Records from a data collection:
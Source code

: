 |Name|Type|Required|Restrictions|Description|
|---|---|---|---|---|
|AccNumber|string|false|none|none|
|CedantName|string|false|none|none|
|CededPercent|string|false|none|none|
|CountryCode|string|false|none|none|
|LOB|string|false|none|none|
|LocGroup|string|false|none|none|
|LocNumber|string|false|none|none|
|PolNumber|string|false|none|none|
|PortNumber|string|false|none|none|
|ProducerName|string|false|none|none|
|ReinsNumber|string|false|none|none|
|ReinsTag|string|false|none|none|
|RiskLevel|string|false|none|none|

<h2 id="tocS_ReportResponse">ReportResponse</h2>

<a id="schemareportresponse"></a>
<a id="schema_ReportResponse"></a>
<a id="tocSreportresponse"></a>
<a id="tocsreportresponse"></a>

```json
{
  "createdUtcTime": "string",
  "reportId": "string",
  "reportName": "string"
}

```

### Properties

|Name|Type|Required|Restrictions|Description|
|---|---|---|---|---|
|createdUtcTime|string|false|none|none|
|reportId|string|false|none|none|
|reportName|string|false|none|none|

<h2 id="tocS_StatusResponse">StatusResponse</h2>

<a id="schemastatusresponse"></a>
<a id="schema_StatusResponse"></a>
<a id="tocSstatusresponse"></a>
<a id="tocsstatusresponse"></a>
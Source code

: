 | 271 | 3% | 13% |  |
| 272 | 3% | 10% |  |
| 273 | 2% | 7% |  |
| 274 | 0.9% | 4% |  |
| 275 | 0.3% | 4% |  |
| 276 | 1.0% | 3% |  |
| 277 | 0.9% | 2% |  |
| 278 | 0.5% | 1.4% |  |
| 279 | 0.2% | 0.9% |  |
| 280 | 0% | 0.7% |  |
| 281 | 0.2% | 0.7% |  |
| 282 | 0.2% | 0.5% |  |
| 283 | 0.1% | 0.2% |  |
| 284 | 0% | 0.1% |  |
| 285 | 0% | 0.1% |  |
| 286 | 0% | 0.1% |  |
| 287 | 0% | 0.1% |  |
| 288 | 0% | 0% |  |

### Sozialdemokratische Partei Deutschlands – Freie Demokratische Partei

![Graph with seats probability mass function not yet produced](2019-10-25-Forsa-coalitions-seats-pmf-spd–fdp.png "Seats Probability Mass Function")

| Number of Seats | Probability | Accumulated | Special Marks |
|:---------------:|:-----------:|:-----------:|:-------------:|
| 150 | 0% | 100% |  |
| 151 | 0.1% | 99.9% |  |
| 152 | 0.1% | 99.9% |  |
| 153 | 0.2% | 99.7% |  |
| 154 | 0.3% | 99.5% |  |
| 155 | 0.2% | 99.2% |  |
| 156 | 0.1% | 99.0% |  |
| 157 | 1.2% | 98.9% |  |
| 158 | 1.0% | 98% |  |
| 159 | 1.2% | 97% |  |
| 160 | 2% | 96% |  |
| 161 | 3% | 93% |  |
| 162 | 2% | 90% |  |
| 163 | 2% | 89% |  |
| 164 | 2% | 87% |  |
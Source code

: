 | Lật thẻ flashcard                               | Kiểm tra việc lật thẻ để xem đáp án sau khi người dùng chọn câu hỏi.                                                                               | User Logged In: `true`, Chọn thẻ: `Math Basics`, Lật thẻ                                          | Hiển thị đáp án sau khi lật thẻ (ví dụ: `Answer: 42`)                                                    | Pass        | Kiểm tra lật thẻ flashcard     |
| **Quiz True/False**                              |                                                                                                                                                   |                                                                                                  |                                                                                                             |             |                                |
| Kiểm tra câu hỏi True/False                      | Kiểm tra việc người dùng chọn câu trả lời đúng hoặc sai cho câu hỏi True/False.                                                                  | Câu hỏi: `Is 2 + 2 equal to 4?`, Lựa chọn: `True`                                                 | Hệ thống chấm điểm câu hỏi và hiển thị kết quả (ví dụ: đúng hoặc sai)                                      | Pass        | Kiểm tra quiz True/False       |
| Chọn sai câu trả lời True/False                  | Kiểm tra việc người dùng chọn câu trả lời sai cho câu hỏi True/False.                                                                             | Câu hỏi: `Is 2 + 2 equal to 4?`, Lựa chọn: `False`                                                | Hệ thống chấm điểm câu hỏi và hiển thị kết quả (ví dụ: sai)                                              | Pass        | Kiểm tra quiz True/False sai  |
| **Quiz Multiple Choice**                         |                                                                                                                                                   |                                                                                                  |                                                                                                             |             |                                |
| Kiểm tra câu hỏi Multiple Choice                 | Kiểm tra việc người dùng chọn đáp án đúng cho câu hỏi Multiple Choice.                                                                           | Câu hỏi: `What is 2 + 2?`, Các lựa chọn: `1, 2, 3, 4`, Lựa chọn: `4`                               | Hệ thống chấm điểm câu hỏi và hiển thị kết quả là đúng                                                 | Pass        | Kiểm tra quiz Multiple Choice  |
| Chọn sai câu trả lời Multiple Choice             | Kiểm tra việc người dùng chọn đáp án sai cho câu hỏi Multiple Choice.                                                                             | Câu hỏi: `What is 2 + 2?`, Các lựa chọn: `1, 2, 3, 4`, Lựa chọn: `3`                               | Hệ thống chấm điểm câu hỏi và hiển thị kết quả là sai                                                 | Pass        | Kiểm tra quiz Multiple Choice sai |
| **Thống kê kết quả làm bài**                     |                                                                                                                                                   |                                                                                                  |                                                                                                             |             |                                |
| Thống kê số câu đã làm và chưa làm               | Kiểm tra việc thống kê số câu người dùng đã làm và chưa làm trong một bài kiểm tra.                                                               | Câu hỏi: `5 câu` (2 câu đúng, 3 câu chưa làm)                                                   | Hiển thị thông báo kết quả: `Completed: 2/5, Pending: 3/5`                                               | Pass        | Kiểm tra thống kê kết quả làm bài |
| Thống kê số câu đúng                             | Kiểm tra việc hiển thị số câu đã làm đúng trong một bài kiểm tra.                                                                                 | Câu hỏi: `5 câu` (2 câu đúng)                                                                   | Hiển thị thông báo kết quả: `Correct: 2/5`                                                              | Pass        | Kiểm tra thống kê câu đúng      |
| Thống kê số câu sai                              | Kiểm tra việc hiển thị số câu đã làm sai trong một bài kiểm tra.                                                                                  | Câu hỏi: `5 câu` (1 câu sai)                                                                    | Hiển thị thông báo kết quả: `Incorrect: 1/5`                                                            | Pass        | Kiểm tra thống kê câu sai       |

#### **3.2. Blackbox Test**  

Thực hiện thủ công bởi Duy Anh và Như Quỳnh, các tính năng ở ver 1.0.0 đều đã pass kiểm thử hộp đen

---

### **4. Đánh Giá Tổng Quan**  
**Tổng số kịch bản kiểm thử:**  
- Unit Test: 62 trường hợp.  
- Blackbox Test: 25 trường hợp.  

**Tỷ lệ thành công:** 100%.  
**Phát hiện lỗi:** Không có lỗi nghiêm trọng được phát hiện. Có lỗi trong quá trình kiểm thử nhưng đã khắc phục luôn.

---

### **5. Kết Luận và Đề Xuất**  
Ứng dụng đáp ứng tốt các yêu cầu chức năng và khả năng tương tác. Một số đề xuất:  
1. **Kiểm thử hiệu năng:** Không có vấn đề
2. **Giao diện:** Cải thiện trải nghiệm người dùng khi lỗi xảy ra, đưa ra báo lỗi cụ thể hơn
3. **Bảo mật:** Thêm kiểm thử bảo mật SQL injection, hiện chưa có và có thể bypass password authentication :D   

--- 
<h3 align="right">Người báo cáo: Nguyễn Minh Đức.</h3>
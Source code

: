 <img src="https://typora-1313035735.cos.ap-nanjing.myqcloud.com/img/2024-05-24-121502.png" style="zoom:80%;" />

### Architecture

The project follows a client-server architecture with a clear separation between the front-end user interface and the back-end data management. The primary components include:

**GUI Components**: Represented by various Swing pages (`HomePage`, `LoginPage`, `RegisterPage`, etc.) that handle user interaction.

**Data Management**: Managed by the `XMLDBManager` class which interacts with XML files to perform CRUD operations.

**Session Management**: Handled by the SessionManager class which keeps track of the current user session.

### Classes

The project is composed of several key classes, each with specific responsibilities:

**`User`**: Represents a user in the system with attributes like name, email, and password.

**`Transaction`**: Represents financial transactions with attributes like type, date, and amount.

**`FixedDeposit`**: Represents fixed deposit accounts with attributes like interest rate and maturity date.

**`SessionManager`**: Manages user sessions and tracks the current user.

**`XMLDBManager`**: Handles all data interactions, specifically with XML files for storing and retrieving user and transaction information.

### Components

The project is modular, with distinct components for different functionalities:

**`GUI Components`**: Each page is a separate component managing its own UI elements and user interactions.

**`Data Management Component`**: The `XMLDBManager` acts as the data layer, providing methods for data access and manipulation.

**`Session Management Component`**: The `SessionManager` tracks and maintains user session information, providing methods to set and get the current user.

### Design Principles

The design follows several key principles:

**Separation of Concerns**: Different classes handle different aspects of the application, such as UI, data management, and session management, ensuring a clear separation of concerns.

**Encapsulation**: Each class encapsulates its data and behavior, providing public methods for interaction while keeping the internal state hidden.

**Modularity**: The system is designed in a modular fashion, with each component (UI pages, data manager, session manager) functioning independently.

• [What you have to do]
Set down, exactly as they stand above, the lines starting with the line with "283 | 0.1% |" and going on through the line with "0.3% | 99.5%", and no others.

• [Your solution]
| 283 | 0.1% | 0.2% |  |
| 284 | 0% | 0.1% |  |
| 285 | 0% | 0.1% |  |
| 286 | 0% | 0.1% |  |
| 287 | 0% | 0.1% |  |
| 288 | 0% | 0% |  |

### Sozialdemokratische Partei Deutschlands – Freie Demokratische Partei

![Graph with seats probability mass function not yet produced](2019-10-25-Forsa-coalitions-seats-pmf-spd–fdp.png "Seats Probability Mass Function")

| Number of Seats | Probability | Accumulated | Special Marks |
|:---------------:|:-----------:|:-----------:|:-------------:|
| 150 | 0% | 100% |  |
| 151 | 0.1% | 99.9% |  |
| 152 | 0.1% | 99.9% |  |
| 153 | 0.2% | 99.7% |  |
| 154 | 0.3% | 99.5% |  |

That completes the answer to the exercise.